The Bible is the basis for much of our society - what it says and why it says things are relevant to our lives today. And yet, as the author points out, no one talks about the historical study of Jesus. Pastors learn this stuff but they don't teach it in churches. So no one knows what the Bible is really saying.

Anyway, it was a great book and I think everyone should read it. It's far from an attack on believers - it's a compelling history of the Good Book. It's intriguing reading this book after reading "Life of Pi" - which makes the point that humans prefer the better story over a factual account to explain the world.

I want to read more of Ehrman's books.

Wednesday, May 5, 2010

every last one

I just finished Anna Quindlen's "Every Last One" and I'm going to spoil the plot right here.

First, I did enjoy the book and her description of the hubbub of family life. Everyone's busy, everyone has their own schedule, everything is hectic. The family in question is the mother (narrator), her doctor husband, their independent daughter Ruby and twin sons Max and Alex. The kids are teenagers so the mother Mary Beth is all caught up in their dating dilemmas, proms, curfews, drinking issues, college applications, etc. Then Ruby breaks up with her boyfriend and he goes nuts and kills the whole family.

This is my problem with the book. A skinny teenager strangles, stabs, and kills three people - Ruby, Max and the father - while the mother was asleep upstairs. Seriously? That is so implausible to me. It's hard to stab someone. You'd think the dad would have shouted something or fought back. The whole horrible scene is only indirectly referenced, no details are given. It's not Ann Rule or anything (which is good). But it seemed like a major stretch.

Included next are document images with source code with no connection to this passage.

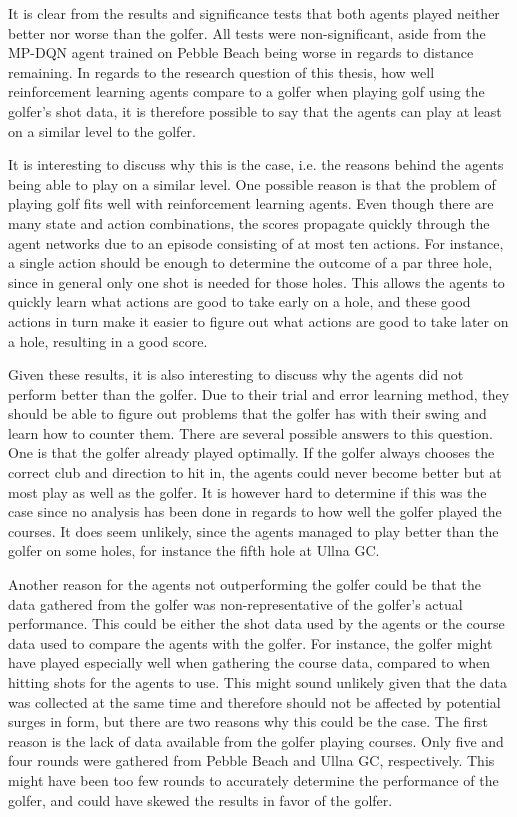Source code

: \documentclass{kththesis}
\begin{document}
It is clear from the results and significance tests that both agents played neither better nor worse than the golfer. All tests were non-significant, aside from the MP-DQN agent trained on Pebble Beach being worse in regards to distance remaining. In regards to the research question of this thesis, how well reinforcement learning agents compare to a golfer when playing golf using the golfer's shot data, it is therefore possible to say that the agents can play at least on a similar level to the golfer.

It is interesting to discuss why this is the case, i.e. the reasons behind the agents being able to play on a similar level. One possible reason is that the problem of playing golf fits well with reinforcement learning agents. Even though there are many state and action combinations, the scores propagate quickly through the agent networks due to an episode consisting of at most ten actions. For instance, a single action should be enough to determine the outcome of a par three hole, since in general only one shot is needed for those holes. This allows the agents to quickly learn what actions are good to take early on a hole, and these good actions in turn make it easier to figure out what actions are good to take later on a hole, resulting in a good score.

Given these results, it is also interesting to discuss why the agents did not perform better than the golfer. Due to their trial and error learning method, they should be able to figure out problems that the golfer has with their swing and learn how to counter them. There are several possible answers to this question. One is that the golfer already played optimally. If the golfer always chooses the correct club and direction to hit in, the agents could never become better but at most play as well as the golfer. It is however hard to determine if this was the case since no analysis has been done in regards to how well the golfer played the courses. It does seem unlikely, since the agents managed to play better than the golfer on some holes, for instance the fifth hole at Ullna GC. 

Another reason for the agents not outperforming the golfer could be that the data gathered from the golfer was non-representative of the golfer's actual performance. This could be either the shot data used by the agents or the course data used to compare the agents with the golfer. For instance, the golfer might have played especially well when gathering the course data, compared to when hitting shots for the agents to use. This might sound unlikely given that the data was collected at the same time and therefore should not be affected by potential surges in form, but there are two reasons why this could be the case. The first reason is the lack of data available from the golfer playing courses. Only five and four rounds were gathered from Pebble Beach and Ullna GC, respectively. This might have been too few rounds to accurately determine the performance of the golfer, and could have skewed the results in favor of the golfer.
\end{document}
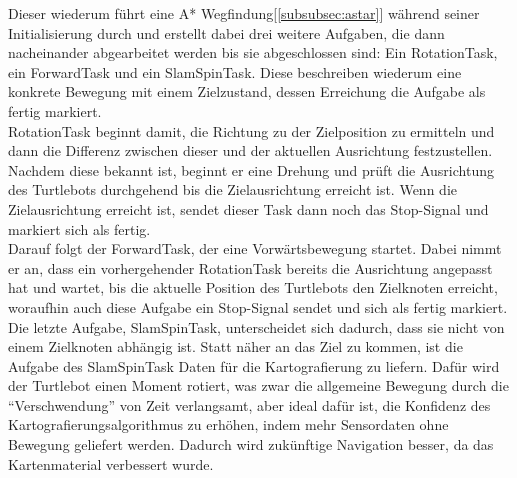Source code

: Dieser wiederum führt eine A* Wegfindung[\ref{subsubsec:astar}] während seiner Initialisierung durch und erstellt dabei
drei weitere Aufgaben, die dann nacheinander abgearbeitet werden bis sie abgeschlossen sind: Ein RotationTask,
ein ForwardTask und ein SlamSpinTask.
Diese beschreiben wiederum eine konkrete Bewegung mit einem Zielzustand, dessen Erreichung die Aufgabe als fertig markiert.\\

RotationTask beginnt damit, die Richtung zu der Zielposition zu ermitteln und dann die Differenz zwischen dieser und der
aktuellen Ausrichtung festzustellen.
Nachdem diese bekannt ist, beginnt er eine Drehung und prüft die Ausrichtung des Turtlebots durchgehend bis die
Zielausrichtung erreicht ist.
Wenn die Zielausrichtung erreicht ist, sendet dieser Task dann noch das Stop-Signal und markiert sich als fertig.\\

Darauf folgt der ForwardTask, der eine Vorwärtsbewegung startet.
Dabei nimmt er an, dass ein vorhergehender RotationTask bereits die Ausrichtung angepasst hat und wartet, bis die
aktuelle Position des Turtlebots den Zielknoten erreicht, woraufhin auch diese Aufgabe ein Stop-Signal sendet und sich
als fertig markiert.\\

Die letzte Aufgabe, SlamSpinTask, unterscheidet sich dadurch, dass sie nicht von einem Zielknoten abhängig ist.
Statt näher an das Ziel zu kommen, ist die Aufgabe des SlamSpinTask Daten für die Kartografierung zu liefern.
Dafür wird der Turtlebot einen Moment rotiert, was zwar die allgemeine Bewegung durch die ``Verschwendung'' von Zeit
verlangsamt, aber ideal dafür ist, die Konfidenz des Kartografierungsalgorithmus zu erhöhen, indem mehr Sensordaten ohne
Bewegung geliefert werden.
Dadurch wird zukünftige Navigation besser, da das Kartenmaterial verbessert wurde.

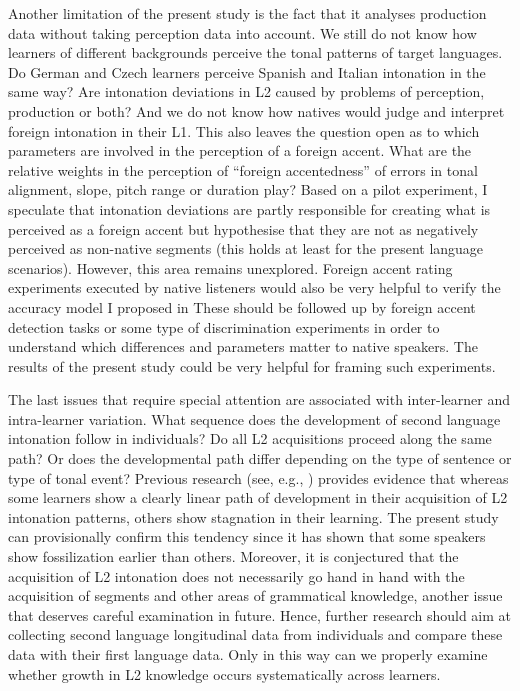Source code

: Another limitation of the present study is the fact that it analyses production data without taking perception data into account. We still do not know how learners of different backgrounds perceive the tonal patterns of target languages. Do German and Czech learners perceive Spanish and Italian intonation in the same way? Are intonation deviations in L2 caused by problems of perception, production or both? And we do not know how natives would judge and interpret foreign intonation in their L1. This also leaves the question open as to which parameters are involved in the perception of a foreign accent. What are the relative weights in the perception of “foreign accentedness” of errors in tonal alignment, slope, pitch range or duration play? Based on a pilot experiment, I speculate that intonation deviations are partly responsible for creating what is perceived as a foreign accent but hypothesise that they are not as negatively perceived as non-native segments (this holds at least for the present language scenarios). However, this area remains unexplored. Foreign accent rating experiments executed by native listeners would also be very helpful to verify the accuracy model I proposed in  These should be followed up by foreign accent detection tasks or some type of discrimination experiments in order to understand which differences and parameters matter to native speakers. The results of the present study could be very helpful for framing such experiments.



The last issues that require special attention are associated with inter-learner and intra-learner variation. What sequence does the development of second language intonation follow in individuals? Do all L2 acquisitions proceed along the same path? Or does the developmental path differ depending on the type of sentence or type of tonal event? Previous research (see, e.g.,  \citealt{MéndezSeijas2018}) provides evidence that whereas some learners show a clearly linear path of development in their acquisition of L2 intonation patterns, others show stagnation in their learning. The present study can provisionally confirm this tendency since it has shown that some speakers show fossilization earlier than others. Moreover, it is conjectured that the acquisition of L2 intonation does not necessarily go hand in hand with the acquisition of segments and other areas of grammatical knowledge, another issue that deserves careful examination in future. Hence, further research should aim at collecting second language longitudinal data from individuals and compare these data with their first language data. Only in this way can we properly examine whether growth in L2 knowledge occurs systematically across learners.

And of course the second half of the book is about the mother's grieving process. I really felt for her - the ending built up until I was almost in tears. Quindlen excells at writing with all kinds of perfectly on-point observations of modern life. (Plus only she would invent a mass murderer with a Tolstoy fetish.)

I also read "Second Time Around" by Beth Kendrick, who writes these extremely silly fluffy books. Friends from college are given a bequest when their friend dies and they all use the money to Follow Their Dreams.

While on vacation, I read "Life of Pi" by Yann Martel - yes, b/c Obama liked it. I admit I'm obsessed with the Obamas. I found "Life of Pi" very capitivating and I'm not one for seafaring adventure/fantasy books. I was totally enthralled by the boy's castaway story and stunned by the ending. But, crucially, I was not annoyed. Often I get very testy at the "it was all a dream" trope. I think it's unfair and against the rules to withhold info and make the reader less knowledgable than the story teller. But here, it was well done because the point was that we pick the better story. The amount of truth in it is not the deciding factor. And this is extrapolated to encompass religions. We choose what we want to believe and that is a totally understandable, respectable and even noble trait.

I want to talk to someone about this book. In this book, Pi's true story is a horrific tale of murder and cannibalism and "the better story" is about wild animals on a lifeboat and a magical island. So the implication is that life is harsh and ugly and religion offers a better story.

But I want to probe at that idea... I feel it sets up a false choice. I feel religion can be a tool of mysogeny and oppression and the real story of life on earth can be extremely beautiful and affirming. Obviously it can also be very brutal and painful as well. But what if the better story is the empirical truth? Perhaps evolution is a good example.

I was struck by a line where Pi mused that choosing doubt over faith is like choosing immobilization as a form of transport. This book made me think.